What a College Pitching Coach Sees When They Watch Your Mound Tape
A breakdown of the mechanical checkpoints college pitching coaches scan for — leg lift, separation, foot strike, and the release-point signal that tells them whether your stuff will play up or down a level.
Tempo before mechanics
The first thing a coach watches on a pitching reel is the tempo of the delivery. Too slow and you give the hitter time to time you up. Too fast and you lose direction and command. The cleanest deliveries hit a steady rhythm from leg lift through release — not rushed, not rocking.

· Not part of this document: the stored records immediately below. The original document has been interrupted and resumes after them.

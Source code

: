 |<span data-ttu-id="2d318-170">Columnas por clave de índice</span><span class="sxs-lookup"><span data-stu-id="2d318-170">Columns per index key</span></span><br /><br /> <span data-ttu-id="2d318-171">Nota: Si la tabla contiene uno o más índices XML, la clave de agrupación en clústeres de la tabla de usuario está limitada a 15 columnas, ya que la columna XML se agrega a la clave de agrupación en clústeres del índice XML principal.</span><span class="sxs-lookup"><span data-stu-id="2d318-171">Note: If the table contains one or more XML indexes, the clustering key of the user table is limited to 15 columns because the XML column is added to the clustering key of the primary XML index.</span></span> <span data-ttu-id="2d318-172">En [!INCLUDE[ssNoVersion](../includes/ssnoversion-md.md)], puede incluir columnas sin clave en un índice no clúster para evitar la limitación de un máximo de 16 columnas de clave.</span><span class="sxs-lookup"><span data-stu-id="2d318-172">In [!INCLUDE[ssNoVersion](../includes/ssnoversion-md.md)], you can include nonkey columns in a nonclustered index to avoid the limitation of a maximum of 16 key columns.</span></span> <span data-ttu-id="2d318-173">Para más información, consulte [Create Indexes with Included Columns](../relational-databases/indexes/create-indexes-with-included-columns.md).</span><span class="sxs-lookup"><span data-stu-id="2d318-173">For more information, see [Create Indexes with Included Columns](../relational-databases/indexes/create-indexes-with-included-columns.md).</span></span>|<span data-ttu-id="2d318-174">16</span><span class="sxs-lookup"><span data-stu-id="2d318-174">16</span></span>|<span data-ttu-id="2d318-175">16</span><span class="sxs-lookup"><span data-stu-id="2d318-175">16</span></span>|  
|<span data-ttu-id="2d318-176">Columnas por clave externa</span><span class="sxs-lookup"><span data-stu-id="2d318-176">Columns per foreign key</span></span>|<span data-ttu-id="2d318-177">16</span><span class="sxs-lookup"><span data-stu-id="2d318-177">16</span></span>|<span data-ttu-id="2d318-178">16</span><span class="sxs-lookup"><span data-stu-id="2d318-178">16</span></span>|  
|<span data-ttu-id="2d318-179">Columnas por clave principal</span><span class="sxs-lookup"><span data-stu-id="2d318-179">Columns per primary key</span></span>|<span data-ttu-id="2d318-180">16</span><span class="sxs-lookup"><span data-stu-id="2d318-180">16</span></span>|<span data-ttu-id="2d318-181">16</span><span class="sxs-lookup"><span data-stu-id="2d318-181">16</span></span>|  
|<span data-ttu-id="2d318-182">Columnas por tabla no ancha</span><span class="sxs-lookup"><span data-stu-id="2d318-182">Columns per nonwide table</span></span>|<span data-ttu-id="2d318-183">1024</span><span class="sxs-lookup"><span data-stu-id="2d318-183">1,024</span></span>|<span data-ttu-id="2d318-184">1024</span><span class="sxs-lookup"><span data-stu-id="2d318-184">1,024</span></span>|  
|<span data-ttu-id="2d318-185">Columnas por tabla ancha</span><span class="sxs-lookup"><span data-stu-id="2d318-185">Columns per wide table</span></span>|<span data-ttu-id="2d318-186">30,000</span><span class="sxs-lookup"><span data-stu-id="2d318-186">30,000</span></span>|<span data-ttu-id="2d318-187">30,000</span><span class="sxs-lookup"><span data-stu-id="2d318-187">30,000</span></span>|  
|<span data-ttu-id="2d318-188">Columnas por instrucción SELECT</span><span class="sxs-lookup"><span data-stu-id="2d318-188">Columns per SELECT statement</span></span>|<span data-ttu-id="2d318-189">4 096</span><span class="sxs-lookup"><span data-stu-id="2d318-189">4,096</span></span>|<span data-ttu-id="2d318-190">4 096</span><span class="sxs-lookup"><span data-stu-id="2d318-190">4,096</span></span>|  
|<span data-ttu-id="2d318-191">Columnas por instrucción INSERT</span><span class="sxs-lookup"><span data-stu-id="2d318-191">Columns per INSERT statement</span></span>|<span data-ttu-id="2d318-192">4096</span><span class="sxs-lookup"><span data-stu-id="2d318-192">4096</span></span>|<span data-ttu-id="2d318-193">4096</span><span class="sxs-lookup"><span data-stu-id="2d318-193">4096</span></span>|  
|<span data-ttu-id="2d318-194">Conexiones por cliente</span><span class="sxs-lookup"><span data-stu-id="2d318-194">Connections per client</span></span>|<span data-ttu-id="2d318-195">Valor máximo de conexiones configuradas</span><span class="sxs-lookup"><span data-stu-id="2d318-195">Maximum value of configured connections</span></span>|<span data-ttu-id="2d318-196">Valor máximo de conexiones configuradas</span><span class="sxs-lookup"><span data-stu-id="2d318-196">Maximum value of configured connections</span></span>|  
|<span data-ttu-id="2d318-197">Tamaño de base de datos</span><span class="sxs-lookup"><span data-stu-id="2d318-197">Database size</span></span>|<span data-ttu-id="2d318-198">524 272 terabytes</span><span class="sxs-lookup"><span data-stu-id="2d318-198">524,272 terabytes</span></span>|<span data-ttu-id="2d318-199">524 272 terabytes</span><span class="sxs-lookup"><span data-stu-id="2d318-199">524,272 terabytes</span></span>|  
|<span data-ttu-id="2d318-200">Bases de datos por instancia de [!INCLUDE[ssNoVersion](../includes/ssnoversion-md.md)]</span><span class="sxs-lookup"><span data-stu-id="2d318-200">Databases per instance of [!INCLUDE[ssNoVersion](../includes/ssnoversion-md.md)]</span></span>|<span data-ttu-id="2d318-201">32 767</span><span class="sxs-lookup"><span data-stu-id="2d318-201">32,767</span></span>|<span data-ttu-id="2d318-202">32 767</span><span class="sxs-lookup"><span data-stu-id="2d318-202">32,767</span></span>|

Film yourself from both the side and the open angle (from behind the catcher). The side view is what college coaches want first. It tells them everything about your direction toward the plate, your front side, and your finish.
Leg lift and load
A controlled leg lift to about belt height, with the weight stacked over the back hip, is the foundation of every repeatable delivery. If your front knee crashes inward at the top of the lift, the rest of the motion will pull off line.
Coaches watch for whether you stay back over the rubber for a full beat before going forward. If your hips fly open early — what coaches call leaking — your arm has to catch up with your body, and command suffers. Most velocity gains in college come from coaches teaching pitchers to hold load longer.
Separation between hips and shoulders
The most important frame in your delivery is when your front foot strikes the ground. At that instant, your hips should be roughly square to the plate and your shoulders should still be facing third base (for a righty). That gap — the hip-shoulder separation — is what generates velocity through the kinetic chain.
On tape, a coach is freezing on the foot strike to measure that gap. No separation means your arm is doing all the work and the velocity has a hard ceiling. Big separation means there is more in the tank if your strength catches up.
Release point consistency
After foot strike, the only thing that matters is whether your release point repeats. Across ten pitches in a bullpen reel, a coach is checking whether the arm slot is identical or whether it drifts up and down. A consistent release equals consistent command. An inconsistent release means the catcher is doing the framing for you.
Include a clip of an inning where you threw all four pitches in your arsenal. Coaches want to see whether your fastball release looks the same as your changeup release. If it does, your changeup will play. If it does not, hitters will pick up the change before it leaves your hand.
Finish over the front side
A clean finish has your chest over your front knee at release, your back leg coming up and around in a controlled drag, and your eyes on target through the follow-through. If you finish standing tall with your back leg dangling, you left velocity on the table and you are probably leaving fastballs up in the zone.
Three innings of game footage with on-screen pitch type and velocity is more useful than any bullpen edit. College coaches want to see how you finish the seventh-inning fastball, not the first-inning one.